I will also discuss a hybrid quantum molecular dynamics method in which the central region is treated by density functional theory and the surrounding environment by a modified Thomas-Fermi (TF) approximation. The hybrid method enables quantum mechanical simulations for fairly large protein fragments in solution, since most of the water molecules are treated by the inexpensive TF method.
The methodology will be illustrated by several applications, including: (i) determination of surface atomic structures through their optical signatures, and (ii) quantum transport properties of organic molecules sandwiched between semiconducting or metallic leads.
In collaboration with V. Meunier, M. Hodak, F. Ribeiro, Q. Zhao, G. Schmidt and J. Bernholc.
Large molecule applications of coupled-cluster theory: Parallel Implementations and Natural Linear Scaling
- Rod Bartlett, Norbert Flocke, Tom Hughes, Victor Lotrich, Erik Deumens
- University of Florida
Coupled-cluster (CC) theory is widely recognized as the most applicable, predictive quantum chemical method for medium sized molecules. However, its application is severely restricted by molecular size. One step is to make such CC calculations run efficiently in parallel. The ACES Q.C. group has invented SIAL (super instruction assembler language) to make it possible to develop CC programs that scale very well with more than 240 processors. This approach really does remove the details of the memory handling and message passing from the quantum chemical programmer, allowing the programmer to focus on the theory. Parallelization helps, but further extension requires more method development. Based upon localized orbitals and transferability, we have invented the natural linear scaled CC method for application to large molecules and polymers.
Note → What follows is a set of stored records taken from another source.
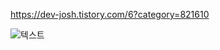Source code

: <https://dev-josh.tistory.com/6?category=821610>

![텍스트](https://blog.kakaocdn.net/dn/bpdoE4/btqBj6RAFKa/U7oZKAIBn3Tex6m0vl5621/img.gif)
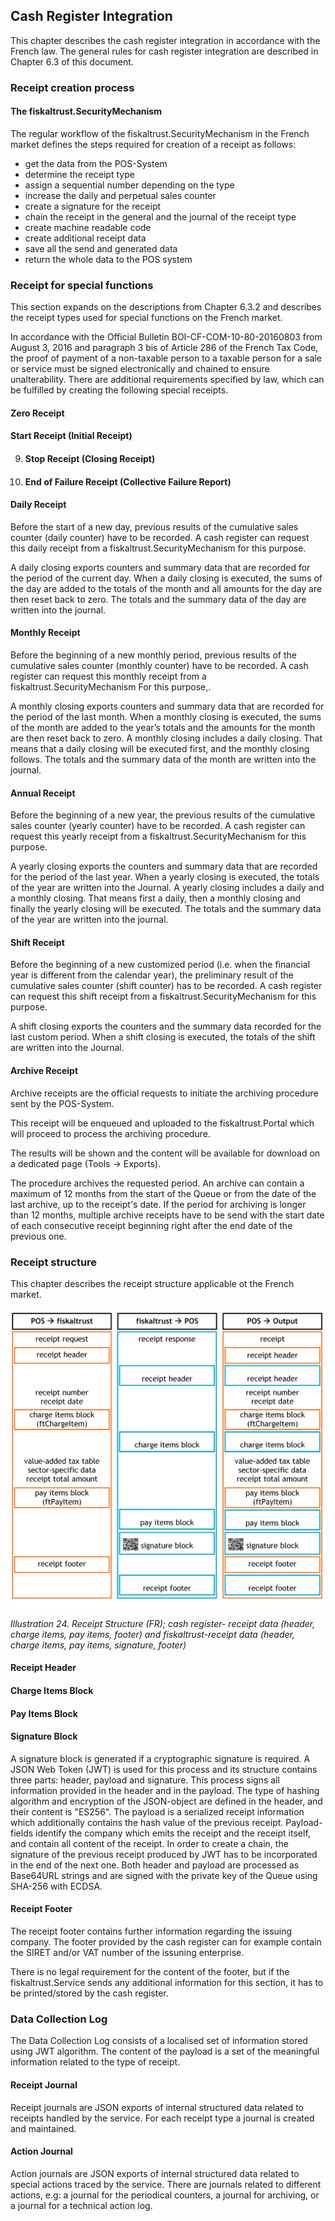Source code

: ## Cash Register Integration

This chapter describes the cash register integration in accordance with the French law. The general rules for cash register integration are described in Chapter <!-- TODO: Chapter reference --> <span class="underline">6.3</span> of this document.

### Receipt creation process

#### The fiskaltrust.SecurityMechanism

The regular workflow of the fiskaltrust.SecurityMechanism in the French market defines the steps required for creation of a receipt as follows:

  - get the data from the POS-System
  - determine the receipt type
  - assign a sequential number depending on the type
  - increase the daily and perpetual sales counter
  - create a signature for the receipt
  - chain the receipt in the general and the journal of the receipt type
  - create machine readable code
  - create additional receipt data
  - save all the send and generated data
  - return the whole data to the POS system

### Receipt for special functions

This section expands on the descriptions from Chapter <!-- TODO: Chapter reference --> <span class="underline">6.3.2</span> and describes the receipt types used for special functions on the French market.

In accordance with the Official Bulletin BOI-CF-COM-10-80-20160803 from August 3, 2016 and paragraph 3 bis of Article 286 of the French Tax Code, the proof of payment of a non-taxable person to a taxable person for a sale or service must be signed electronically and chained to ensure unalterability. There are additional requirements specified by law, which can be fulfilled by creating the following special receipts.

#### Zero Receipt

#### Start Receipt (Initial Receipt)

9.  #### Stop Receipt (Closing Receipt)

10. #### End of Failure Receipt (Collective Failure Report)

#### Daily Receipt

Before the start of a new day, previous results of the cumulative sales counter (daily counter) have to be recorded. A cash register can request this daily receipt from a fiskaltrust.SecurityMechanism for this purpose.

A daily closing exports counters and summary data that are recorded for the period of the current day. When a daily closing is executed, the sums of the day are added to the totals of the month and all amounts for the day are then reset back to zero. The totals and the summary data of the day are written into the journal.

#### Monthly Receipt

Before the beginning of a new monthly period, previous results of the cumulative sales counter (monthly counter) have to be recorded. A cash register can request this monthly receipt from a fiskaltrust.SecurityMechanism For this purpose,.

A monthly closing exports counters and summary data that are recorded for the period of the last month. When a monthly closing is executed, the sums of the month are added to the year’s totals and the amounts for the month are then reset back to zero. A monthly closing includes a daily closing. That means that a daily closing will be executed first, and the monthly closing follows. The totals and the summary data of the month are written into the journal.

#### Annual Receipt

Before the beginning of a new year, the previous results of the cumulative sales counter (yearly counter) have to be recorded. A cash register can request this yearly receipt from a fiskaltrust.SecurityMechanism for this purpose.

A yearly closing exports the counters and summary data that are recorded for the period of the last year. When a yearly closing is executed, the totals of the year are written into the Journal. A yearly closing includes a daily and a monthly closing. That means first a daily, then a monthly closing and finally the yearly closing will be executed. The totals and the summary data of the year are written into the journal.

#### Shift Receipt

Before the beginning of a new customized period (i.e. when the financial year is different from the calendar year), the preliminary result of the cumulative sales counter (shift counter) has to be recorded. A cash register can request this shift receipt from a fiskaltrust.SecurityMechanism for this purpose.

A shift closing exports the counters and the summary data recorded for the last custom period. When a shift closing is executed, the totals of the shift are written into the Journal.

#### Archive Receipt

Archive receipts are the official requests to initiate the archiving procedure sent by the POS-System.

This receipt will be enqueued and uploaded to the fiskaltrust.Portal which will proceed to process the archiving procedure.

The results will be shown and the content will be available for download on a dedicated page (Tools -\> Exports).

The procedure archives the requested period. An archive can contain a maximum of 12 months from the start of the Queue or from the date of the last archive, up to the receipt's date. If the period for archiving is longer than 12 months, multiple archive receipts have to be send with the start date of each consecutive receipt beginning right after the end date of the previous one.

### Receipt structure

This chapter describes the receipt structure applicable ot the French market.

![](./images/24.png)

<span id="_Toc527986824" class="anchor"></span>*Illustration* *24. Receipt Structure (FR); cash register- receipt data (header, charge items, pay items, footer) and fiskaltrust-receipt data (header, charge items, pay items, signature, footer)*

#### Receipt Header

#### Charge Items Block

#### Pay Items Block

#### Signature Block

A signature block is generated if a cryptographic signature is required. A JSON Web Token (JWT) is used for this process and its structure contains three parts: header, payload and signature. This process signs all information provided in the header and in the payload. The type of hashing algorithm and encryption of the JSON-object are defined in the header, and their content is "ES256". The payload is a serialized receipt information which additionally contains the hash value of the previous receipt. Payload-fields identify the company which emits the receipt and the receipt itself, and contain all content of the receipt. In order to create a chain, the signature of the previous receipt produced by JWT has to be incorporated in the end of the next one. Both header and payload are processed as Base64URL strings and are signed with the private key of the Queue using SHA-256 with ECDSA.

#### Receipt Footer

The receipt footer contains further information regarding the issuing company. The footer provided by the cash register can for example contain the SIRET and/or VAT number of the issuning enterprise.

There is no legal requirement for the content of the footer, but if the fiskaltrust.Service sends any additional information for this section, it has to be printed/stored by the cash register.

### Data Collection Log

The Data Collection Log consists of a localised set of information stored using JWT algorithm. The content of the payload is a set of the meaningful information related to the type of receipt.

#### Receipt Journal

Receipt journals are JSON exports of internal structured data related to receipts handled by the service. For each receipt type a journal is created and maintained.

#### Action Journal

Action journals are JSON exports of internal structured data related to special actions traced by the service. There are journals related to different actions, e.g: a journal for the periodical counters, a journal for archiving, or a journal for a technical action log.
Compiler/Runtime Optimizations for the Tensor Contraction Engine
- Saday Sadayappan (Ohio State University)
The Tensor Contraction Engine (TCE) is a domain-specific parallelizing compiler that transforms a high-level domain-specific language into parallel code with transparent handling for large sparse out-of-core arrays. The parallel code generated by the TCE executes over a parallel global-address-space runtime layer implemented over ARMCI/GA that enables locality-aware load-balancing. This talk will discuss several of the compiler and runtime optimizations implemented in the TCE system.